If Someone Speaks, It Gets Lighter - Dreams and the Reconstruction of Infant Trauma (Hardcover)


Can the newborn infant accurately record traumatic experience? Can early traumas be retained in memory? How would such traumatic memories affect later development? Where should we look for evidence of such traumas in adult patients? If Someone Speaks, It Gets Lighter provides surprising answers to these questions. Taking as her point of departure both her own clinical experience and case reports in the analytic literature, Lynda Share provides a thorough, at times revelatory, examination of the basic issues.
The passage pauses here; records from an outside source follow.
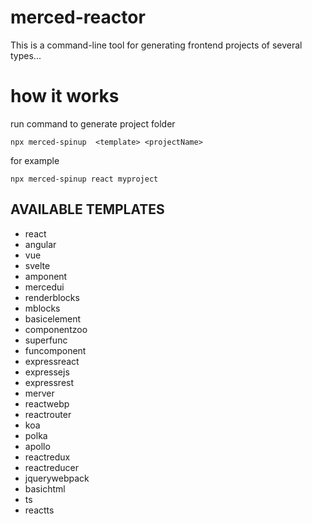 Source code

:# merced-reactor

This is a command-line tool for generating frontend projects of several types...

# how it works

run command to generate project folder

```
npx merced-spinup  <template> <projectName>
```

for example

```
npx merced-spinup react myproject
```

## AVAILABLE TEMPLATES

- react
- angular
- vue
- svelte
- amponent
- mercedui
- renderblocks
- mblocks
- basicelement
- componentzoo
- superfunc
- funcomponent
- expressreact
- expressejs
- expressrest
- merver
- reactwebp
- reactrouter
- koa
- polka
- apollo
- reactredux
- reactreducer
- jquerywebpack
- basichtml
- ts
- reactts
She proposes that the controversy between narrative and historical truth be redefined in terms of the distinctly different memory systems involved and in terms of the special mechanisms whereby trauma, as opposed to ordinary expectable experience, becomes a major unconscious organizer of behavior and memory. Then, winding her way skillfully through contemporary debates about the limits of reconstruction, she argues persuasively that the impact of early infantile trauma can become accessible through disciplined analytic inquiry. Indeed, for Share, to forego the possibility of reconstructing such traumas in favor of an exclusively here-and-now interpretive approach is to risk perpetuating the trauma in all its pathogenicity. By contrast, when trauma can be reexperienced meaningfully in treatment, both behavioral reenactments and trauma-related transference issues can be dramatically clarified. Demonstrating her point with vivid clinical case reports, Share emphasizes the special value of dream interpretation in recovering the full psychological impact of events that occurred in the first few years of life. Through the imagistic dimension of dream formation, unconscious traumaticmemories gain access to an expressive vehicle through which the patient, aided by the analyst's understanding, can begin to work through early experiences that have heretofore been dimly known but not felt. At once a return to the intuitions of the early psychoanalytic pioneers and a foray into the recent insights of developmental psychology, If Someone Speaks, It Gets Lighter integrates scientific research with contemporary psychoanalytic theory to reclaim an important area of therapeutic intervention. Specifically, Share's framework enables analysts and therapists to realize the clinical imperative of helping patients move beyond the unconscious limits laid down by their earliest histories.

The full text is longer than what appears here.